For every record here, output an exact copy.
***** RECORDS TO PROCESS
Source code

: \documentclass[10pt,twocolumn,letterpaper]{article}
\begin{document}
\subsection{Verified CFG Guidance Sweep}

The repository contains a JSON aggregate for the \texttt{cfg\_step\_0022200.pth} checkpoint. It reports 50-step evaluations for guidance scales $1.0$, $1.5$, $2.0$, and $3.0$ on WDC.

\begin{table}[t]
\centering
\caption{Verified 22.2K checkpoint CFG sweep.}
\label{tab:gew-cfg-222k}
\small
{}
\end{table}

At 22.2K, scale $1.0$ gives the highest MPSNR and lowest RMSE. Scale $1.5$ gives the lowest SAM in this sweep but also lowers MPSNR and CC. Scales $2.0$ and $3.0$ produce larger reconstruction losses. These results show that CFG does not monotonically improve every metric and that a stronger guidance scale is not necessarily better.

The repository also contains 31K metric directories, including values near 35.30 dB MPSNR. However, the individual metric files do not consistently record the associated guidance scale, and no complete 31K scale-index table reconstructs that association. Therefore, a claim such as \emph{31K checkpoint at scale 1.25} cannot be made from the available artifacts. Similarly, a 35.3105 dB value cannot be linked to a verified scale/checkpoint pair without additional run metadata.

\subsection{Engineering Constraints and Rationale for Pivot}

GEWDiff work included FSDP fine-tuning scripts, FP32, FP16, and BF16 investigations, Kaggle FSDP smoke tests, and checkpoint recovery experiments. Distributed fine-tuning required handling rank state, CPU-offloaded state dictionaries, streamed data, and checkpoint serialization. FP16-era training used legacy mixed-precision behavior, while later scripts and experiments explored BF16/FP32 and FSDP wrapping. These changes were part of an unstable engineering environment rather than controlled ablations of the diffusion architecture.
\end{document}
**********
EXERCISE RESULT
Source code

: \documentclass[10pt,twocolumn,letterpaper]{article}
\begin{document}
\subsection{Verified CFG Guidance Sweep}

The repository contains a JSON aggregate for the \texttt{cfg\_step\_0022200.pth} checkpoint. It reports 50-step evaluations for guidance scales $1.0$, $1.5$, $2.0$, and $3.0$ on WDC.

\begin{table}[t]
\centering
\caption{Verified 22.2K checkpoint CFG sweep.}
\label{tab:gew-cfg-222k}
\small
{}
\end{table}

At 22.2K, scale $1.0$ gives the highest MPSNR and lowest RMSE. Scale $1.5$ gives the lowest SAM in this sweep but also lowers MPSNR and CC. Scales $2.0$ and $3.0$ produce larger reconstruction losses. These results show that CFG does not monotonically improve every metric and that a stronger guidance scale is not necessarily better.

The repository also contains 31K metric directories, including values near 35.30 dB MPSNR. However, the individual metric files do not consistently record the associated guidance scale, and no complete 31K scale-index table reconstructs that association. Therefore, a claim such as \emph{31K checkpoint at scale 1.25} cannot be made from the available artifacts. Similarly, a 35.3105 dB value cannot be linked to a verified scale/checkpoint pair without additional run metadata.

\subsection{Engineering Constraints and Rationale for Pivot}

GEWDiff work included FSDP fine-tuning scripts, FP32, FP16, and BF16 investigations, Kaggle FSDP smoke tests, and checkpoint recovery experiments. Distributed fine-tuning required handling rank state, CPU-offloaded state dictionaries, streamed data, and checkpoint serialization. FP16-era training used legacy mixed-precision behavior, while later scripts and experiments explored BF16/FP32 and FSDP wrapping. These changes were part of an unstable engineering environment rather than controlled ablations of the diffusion architecture.
\end{document}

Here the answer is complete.